Image Source: Facebook screenshot

Many Americans pay far more attention to issues pertaining to federal and state governments than they do issues pertaining to their local governing bodies, but it is often those bodies — the ones closest to home — that have the most profound impact on a citizen's day-to-day life.

An example of this is playing out in Lincoln County, Idaho, where disgruntled residents have taken issue with county commissioners for allegedly steamrolling the will of the people.

What happened?

In a controversial move Monday, the county commissioners voted to ban video recording of their public meetings. The motion was passed when commissioners Rick Ellis and Roy Hubert voted in favor of the ban and Commission Chairwoman Rebecca Wood cast the only dissenting vote.
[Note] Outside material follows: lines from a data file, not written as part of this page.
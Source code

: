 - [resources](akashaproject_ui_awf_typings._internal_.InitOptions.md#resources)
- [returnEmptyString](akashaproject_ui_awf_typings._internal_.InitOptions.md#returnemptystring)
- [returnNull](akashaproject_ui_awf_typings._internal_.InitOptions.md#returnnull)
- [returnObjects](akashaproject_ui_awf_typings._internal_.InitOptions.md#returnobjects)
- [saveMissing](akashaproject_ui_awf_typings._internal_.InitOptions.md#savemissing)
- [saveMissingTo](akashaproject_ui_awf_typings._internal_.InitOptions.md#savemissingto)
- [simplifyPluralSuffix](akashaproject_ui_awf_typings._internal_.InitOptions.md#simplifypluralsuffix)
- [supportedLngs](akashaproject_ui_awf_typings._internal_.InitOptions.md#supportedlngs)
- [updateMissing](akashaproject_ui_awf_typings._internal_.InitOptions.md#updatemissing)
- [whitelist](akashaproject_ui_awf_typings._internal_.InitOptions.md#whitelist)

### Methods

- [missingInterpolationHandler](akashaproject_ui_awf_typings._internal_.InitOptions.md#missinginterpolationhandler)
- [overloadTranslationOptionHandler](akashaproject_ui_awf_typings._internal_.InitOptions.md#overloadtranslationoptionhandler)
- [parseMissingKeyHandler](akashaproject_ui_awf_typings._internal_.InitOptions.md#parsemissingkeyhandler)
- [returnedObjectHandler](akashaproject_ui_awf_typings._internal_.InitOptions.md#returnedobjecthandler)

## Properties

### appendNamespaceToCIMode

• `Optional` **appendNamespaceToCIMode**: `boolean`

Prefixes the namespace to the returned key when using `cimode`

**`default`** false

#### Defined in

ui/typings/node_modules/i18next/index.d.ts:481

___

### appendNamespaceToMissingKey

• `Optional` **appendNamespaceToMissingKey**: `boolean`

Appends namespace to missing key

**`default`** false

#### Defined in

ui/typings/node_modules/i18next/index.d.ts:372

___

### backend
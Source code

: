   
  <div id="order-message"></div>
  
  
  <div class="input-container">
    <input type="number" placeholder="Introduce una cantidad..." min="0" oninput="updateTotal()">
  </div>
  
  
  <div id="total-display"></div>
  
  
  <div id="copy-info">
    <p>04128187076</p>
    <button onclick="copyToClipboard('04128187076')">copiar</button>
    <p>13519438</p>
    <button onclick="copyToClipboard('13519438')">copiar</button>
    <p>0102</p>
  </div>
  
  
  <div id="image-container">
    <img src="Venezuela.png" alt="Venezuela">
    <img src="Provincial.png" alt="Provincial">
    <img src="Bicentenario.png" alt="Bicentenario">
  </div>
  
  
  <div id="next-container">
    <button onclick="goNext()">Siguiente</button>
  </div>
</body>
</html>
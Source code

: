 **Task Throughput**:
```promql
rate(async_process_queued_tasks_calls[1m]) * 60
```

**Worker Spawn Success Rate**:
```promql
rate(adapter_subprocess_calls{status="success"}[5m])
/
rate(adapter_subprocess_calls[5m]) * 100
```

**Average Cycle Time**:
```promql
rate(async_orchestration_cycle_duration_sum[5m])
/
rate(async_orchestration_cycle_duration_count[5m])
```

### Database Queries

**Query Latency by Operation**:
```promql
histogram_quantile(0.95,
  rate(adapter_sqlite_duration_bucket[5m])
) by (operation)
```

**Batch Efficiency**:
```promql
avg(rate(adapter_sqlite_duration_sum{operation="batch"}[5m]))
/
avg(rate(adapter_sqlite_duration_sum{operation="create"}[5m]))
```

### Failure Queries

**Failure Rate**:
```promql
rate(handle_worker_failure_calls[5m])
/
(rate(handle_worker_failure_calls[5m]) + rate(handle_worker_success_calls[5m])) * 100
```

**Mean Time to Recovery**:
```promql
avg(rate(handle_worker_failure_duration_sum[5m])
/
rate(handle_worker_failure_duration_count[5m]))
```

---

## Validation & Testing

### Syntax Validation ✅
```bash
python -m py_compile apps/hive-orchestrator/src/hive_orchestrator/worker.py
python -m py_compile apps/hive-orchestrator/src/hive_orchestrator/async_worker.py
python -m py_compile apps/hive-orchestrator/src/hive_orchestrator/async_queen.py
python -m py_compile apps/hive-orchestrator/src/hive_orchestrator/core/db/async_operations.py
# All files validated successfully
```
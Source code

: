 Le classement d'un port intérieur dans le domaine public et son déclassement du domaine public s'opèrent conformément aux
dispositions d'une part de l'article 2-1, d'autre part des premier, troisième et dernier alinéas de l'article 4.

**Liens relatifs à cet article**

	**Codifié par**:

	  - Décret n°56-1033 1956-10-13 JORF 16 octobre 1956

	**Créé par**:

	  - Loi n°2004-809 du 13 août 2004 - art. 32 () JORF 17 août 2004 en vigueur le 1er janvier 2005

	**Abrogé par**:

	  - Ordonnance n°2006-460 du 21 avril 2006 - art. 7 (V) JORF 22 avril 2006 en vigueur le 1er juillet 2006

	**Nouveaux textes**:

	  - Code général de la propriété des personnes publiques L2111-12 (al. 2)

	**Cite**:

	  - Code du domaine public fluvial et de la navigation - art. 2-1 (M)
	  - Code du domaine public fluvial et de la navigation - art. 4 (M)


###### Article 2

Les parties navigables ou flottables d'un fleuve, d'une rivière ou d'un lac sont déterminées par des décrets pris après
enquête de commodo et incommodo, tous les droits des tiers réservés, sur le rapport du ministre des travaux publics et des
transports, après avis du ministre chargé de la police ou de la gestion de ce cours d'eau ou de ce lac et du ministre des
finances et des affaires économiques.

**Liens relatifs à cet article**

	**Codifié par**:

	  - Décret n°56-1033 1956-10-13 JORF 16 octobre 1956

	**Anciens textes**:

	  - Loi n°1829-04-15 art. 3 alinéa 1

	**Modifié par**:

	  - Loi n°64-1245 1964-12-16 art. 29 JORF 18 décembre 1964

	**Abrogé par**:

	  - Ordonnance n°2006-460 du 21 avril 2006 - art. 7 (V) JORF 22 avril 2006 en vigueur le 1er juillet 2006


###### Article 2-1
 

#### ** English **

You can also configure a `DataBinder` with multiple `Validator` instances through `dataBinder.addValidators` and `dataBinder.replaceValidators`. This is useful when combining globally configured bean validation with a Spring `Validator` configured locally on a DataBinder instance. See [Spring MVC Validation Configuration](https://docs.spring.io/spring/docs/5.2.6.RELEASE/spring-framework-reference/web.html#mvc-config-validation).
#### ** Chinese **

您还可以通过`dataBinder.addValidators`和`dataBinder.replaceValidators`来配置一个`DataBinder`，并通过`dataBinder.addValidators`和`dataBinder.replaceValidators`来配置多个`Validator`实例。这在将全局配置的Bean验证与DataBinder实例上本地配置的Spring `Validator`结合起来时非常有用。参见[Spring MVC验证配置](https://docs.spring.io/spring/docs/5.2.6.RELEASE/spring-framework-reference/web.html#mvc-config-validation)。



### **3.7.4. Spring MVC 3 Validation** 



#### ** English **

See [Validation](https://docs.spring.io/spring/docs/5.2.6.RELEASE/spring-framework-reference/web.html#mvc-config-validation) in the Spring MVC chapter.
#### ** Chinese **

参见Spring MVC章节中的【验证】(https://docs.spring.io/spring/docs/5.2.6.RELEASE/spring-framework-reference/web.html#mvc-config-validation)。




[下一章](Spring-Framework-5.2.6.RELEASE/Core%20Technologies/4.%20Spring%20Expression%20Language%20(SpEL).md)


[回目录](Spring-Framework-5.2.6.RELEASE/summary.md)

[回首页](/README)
The commissioners' decision to ban the video recordings also went over and against the advice of the county's legal counsel.

County prosecutor Richard Roats advised the commissioners that banning video without sufficient reason could be considered "arbitrary and capricious" in a court of law.

According to the Twin Falls Times-News, multiple residents in attendance at the meeting spoke out against the ban, and one constituent renewed a call for Ellis and Hubert to resign. A petition to recall the two commissioners has reportedly been circulating for weeks since the two pushed for a bond to build a new courthouse instead of preserving the county's historic courthouse.

"This is not about one commissioner or another commissioner or even about one issue," [County Clerk Brenda] Farnworth said before asking the commissioners not to ban video recordings at the meetings. "It's a bigger issue. It's about being open and transparent with the public."

"Why are we debating transparency in government?" she asked.

Resident Jann Thomsen agreed: "Why would you not want transparency in government?" Thomsen asked.

Government "is for the people, by the people," county resident Steven King told the commissioners. "We are the people. ... We need transparency in government..."

Reportedly, just one resident expressed support for the measure.

What's the background?

The clash over whether to record the meetings or not was sparked one week earlier when County Clerk Brenda Farnworth set up a cellphone to record the County Commission meeting and livestream it onto Facebook. In the video, Ellis can be seen demanding that the video be shut off. When chairwoman Wood refused to have the recording stopped, Ellis walked out.

Ellis and Hubert's decision to ban video of the meetings is made worse by the fact that the two commissioners are currently under threat of removal. According to a February report from the Times-News, petitioners have been gathering signatures to force a recall vote on the pair suggesting they sabotaged an effort to preserve the county's historic courthouse.

The two reasons listed in the petition are "willful disregard for the wishes and desires of the public which the Commissioner represents" and "deliberately ignoring the results of two public surveys and the recommendation of an advisory committee regarding the renovation of our Historic Courthouse and becoming ADA compliant."

Surveys taken before the vote reportedly showed that more than two-thirds of respondents desired to see the courthouse preserved.

Furthermore, in a controversial budget approval in 2017 — before Ellis and Hubert were elected but while Wood sat on the commission — commissioners voted to make the job full-time and give themselves a nearly 66% pay raise from about $19,000 a year to just over $31,000 a year.

Even then, residents were beginning to distrust their governing body and wanted more transparency.

"They've added extra days a week, and they say they're on all of these boards," one former commissioner said ahead of the budget vote. "Well that's true, but we've always been on extra boards."

"Elected officials know ahead of time what the compensation is and what the job description entails," another resident said. "When they put their name on the ballot, that's a contract."